Authors:
Syed Rifat Raiyan、Zibran Zarif Amio、Sabbir Ahmed
Paper:
https://arxiv.org/abs/2408.10360
Hand shadow puppetry, also known as shadowgraphy or ombromanie, is a captivating form of theatrical art and storytelling. However, this ancient art form is on the brink of extinction due to the dwindling number of practitioners and changing entertainment standards. To address this issue, researchers Syed Rifat Raiyan, Zibran Zarif Amio, and Sabbir Ahmed have introduced HaSPeR, a novel dataset aimed at preserving and proliferating hand shadow puppetry. This blog delves into their study, exploring the dataset, methodologies, experimental design, and findings.
1. Introduction
Background
Hand shadow puppetry involves creating silhouettes of animals and objects using hand gestures, finger movements, and dexterous gestures. Despite its rich history and cultural significance, this art form is facing extinction. The lack of resources and practitioners has made it difficult to study and preserve this art.
Problem Statement
The primary objective of this study is to create a comprehensive dataset, HaSPeR, consisting of 8,340 images of hand shadow puppets across 11 classes. This dataset aims to facilitate the development of AI tools for recognizing, classifying, and potentially generating hand shadow puppet performances.
2. Related Work
Image Classification and Recognition
Previous works in hand shadow image classification include Huang et al.’s SHADOW VISION, which used a 3-layer neural network for recognizing infrared shadow puppet images. However, their methodology is considered obsolete due to advancements in deep learning models.

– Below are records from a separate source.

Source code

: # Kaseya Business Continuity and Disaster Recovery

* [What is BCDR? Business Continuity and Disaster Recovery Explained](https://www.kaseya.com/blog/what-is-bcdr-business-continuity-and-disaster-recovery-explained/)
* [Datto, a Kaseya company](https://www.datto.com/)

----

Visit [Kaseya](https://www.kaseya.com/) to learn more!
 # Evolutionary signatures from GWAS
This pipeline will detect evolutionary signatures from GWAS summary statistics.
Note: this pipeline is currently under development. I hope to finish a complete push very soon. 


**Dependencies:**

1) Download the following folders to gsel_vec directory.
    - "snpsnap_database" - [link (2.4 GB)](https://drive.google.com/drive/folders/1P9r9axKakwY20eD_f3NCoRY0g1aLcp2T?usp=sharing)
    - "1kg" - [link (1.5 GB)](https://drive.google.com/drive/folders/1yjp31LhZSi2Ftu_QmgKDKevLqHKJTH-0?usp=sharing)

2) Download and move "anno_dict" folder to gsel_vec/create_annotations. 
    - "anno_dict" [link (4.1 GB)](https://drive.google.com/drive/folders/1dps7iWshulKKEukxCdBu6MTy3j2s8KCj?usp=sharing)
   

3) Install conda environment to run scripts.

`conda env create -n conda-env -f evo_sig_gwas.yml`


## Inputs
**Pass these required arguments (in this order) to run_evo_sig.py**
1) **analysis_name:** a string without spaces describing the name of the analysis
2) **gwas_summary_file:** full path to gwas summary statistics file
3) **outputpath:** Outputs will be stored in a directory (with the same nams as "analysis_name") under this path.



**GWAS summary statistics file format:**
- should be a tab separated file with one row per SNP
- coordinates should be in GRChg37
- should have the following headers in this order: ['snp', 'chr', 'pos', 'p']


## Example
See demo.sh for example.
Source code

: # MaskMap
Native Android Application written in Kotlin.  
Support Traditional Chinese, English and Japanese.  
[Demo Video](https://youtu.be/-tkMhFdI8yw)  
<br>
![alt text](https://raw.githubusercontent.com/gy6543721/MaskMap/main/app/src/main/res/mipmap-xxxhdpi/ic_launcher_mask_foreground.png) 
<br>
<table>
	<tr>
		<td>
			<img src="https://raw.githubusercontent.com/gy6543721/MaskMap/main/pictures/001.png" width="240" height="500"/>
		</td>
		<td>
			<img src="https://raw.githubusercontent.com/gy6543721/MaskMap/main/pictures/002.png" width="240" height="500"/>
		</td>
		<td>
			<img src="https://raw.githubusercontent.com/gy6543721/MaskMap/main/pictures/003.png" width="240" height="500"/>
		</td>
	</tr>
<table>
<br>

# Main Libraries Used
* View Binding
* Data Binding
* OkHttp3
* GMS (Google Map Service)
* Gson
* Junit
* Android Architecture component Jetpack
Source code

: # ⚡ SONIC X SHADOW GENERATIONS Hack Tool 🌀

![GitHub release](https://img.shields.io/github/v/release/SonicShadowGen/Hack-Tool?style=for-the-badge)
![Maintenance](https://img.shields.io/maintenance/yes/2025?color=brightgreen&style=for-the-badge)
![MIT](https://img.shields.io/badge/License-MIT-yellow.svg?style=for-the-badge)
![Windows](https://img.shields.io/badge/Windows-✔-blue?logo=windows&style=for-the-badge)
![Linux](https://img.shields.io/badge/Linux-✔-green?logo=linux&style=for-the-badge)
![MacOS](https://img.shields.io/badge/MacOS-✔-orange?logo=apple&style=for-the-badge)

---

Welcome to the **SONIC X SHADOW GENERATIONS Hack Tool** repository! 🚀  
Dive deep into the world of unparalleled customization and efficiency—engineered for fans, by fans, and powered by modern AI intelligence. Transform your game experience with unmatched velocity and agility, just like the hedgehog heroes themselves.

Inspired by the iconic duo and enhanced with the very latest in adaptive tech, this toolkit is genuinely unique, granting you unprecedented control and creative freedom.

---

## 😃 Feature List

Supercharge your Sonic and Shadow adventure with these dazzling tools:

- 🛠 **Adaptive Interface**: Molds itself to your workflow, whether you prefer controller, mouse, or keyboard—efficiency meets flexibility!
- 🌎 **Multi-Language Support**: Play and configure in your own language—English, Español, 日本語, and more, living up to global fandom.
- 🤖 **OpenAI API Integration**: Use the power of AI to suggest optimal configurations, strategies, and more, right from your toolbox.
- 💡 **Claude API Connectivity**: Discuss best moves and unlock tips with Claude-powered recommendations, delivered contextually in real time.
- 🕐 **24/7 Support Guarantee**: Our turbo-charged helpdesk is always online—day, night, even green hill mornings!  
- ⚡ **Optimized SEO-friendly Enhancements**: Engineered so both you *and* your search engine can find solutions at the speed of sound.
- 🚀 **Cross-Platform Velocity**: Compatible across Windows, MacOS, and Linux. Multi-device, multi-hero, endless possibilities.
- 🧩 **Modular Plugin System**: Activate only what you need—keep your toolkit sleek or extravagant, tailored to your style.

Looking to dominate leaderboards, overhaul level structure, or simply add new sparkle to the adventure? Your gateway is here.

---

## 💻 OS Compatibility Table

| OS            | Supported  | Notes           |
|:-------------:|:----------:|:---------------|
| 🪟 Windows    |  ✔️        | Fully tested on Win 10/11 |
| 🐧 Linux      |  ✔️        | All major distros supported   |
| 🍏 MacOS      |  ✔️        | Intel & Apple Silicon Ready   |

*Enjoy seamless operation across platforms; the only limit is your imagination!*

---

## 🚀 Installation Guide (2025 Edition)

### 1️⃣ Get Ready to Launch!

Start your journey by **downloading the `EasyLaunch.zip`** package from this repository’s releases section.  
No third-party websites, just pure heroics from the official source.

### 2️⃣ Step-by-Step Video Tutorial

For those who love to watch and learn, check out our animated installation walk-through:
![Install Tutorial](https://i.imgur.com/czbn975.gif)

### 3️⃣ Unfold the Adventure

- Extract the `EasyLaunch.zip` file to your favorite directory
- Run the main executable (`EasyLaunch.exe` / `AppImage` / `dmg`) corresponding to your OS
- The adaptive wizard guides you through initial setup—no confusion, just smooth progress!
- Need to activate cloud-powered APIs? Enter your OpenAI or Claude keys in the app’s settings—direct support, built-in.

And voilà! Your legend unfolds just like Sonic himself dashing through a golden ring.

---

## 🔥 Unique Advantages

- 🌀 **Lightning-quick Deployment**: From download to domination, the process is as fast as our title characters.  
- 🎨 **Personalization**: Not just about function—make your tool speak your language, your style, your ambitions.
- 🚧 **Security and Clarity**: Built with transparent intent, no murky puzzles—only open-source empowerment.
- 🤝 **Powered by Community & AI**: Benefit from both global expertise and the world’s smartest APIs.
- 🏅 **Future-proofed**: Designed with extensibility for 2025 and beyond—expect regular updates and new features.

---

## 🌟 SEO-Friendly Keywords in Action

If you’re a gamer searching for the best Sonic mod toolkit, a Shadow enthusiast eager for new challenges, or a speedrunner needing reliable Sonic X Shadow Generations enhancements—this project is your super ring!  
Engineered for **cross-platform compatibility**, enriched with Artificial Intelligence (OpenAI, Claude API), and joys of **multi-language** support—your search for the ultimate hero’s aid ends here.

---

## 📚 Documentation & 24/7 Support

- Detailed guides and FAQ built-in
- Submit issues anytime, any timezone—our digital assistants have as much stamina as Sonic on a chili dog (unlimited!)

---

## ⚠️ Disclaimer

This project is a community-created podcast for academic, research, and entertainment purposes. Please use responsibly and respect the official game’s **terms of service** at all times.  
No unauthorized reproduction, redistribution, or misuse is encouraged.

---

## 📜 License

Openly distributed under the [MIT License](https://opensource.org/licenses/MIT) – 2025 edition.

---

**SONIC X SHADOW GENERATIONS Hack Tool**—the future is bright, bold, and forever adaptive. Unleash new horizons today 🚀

Recent studies have explored convolutional models for Indonesian shadow puppet recognition, using datasets with fewer classes and samples compared to HaSPeR. These studies laid the groundwork for benchmarking feature extractor models for hand shadow puppet images.
3D Modeling and Human Motion Capture
Early works in silhouette-based 3D modeling, such as Brand’s study on mapping 2D shadow images to 3D body poses, have influenced subsequent research in human motion capture and analysis. These studies have leveraged human silhouette templates for various applications.
Robotics and Human-Computer Interaction
Huang et al. introduced computer vision-aided shadow puppetry with robotics, enabling the creation of complex shadow forms using robotic arms. Other studies have explored gesture recognition for controlling shadow puppets, using sensors like Microsoft Kinect and Leap Motion.
3. Research Methodology
Dataset Construction
The dataset construction process involves three main tasks: procuring performance clips, extracting frames, and categorizing each sample frame with proper labels.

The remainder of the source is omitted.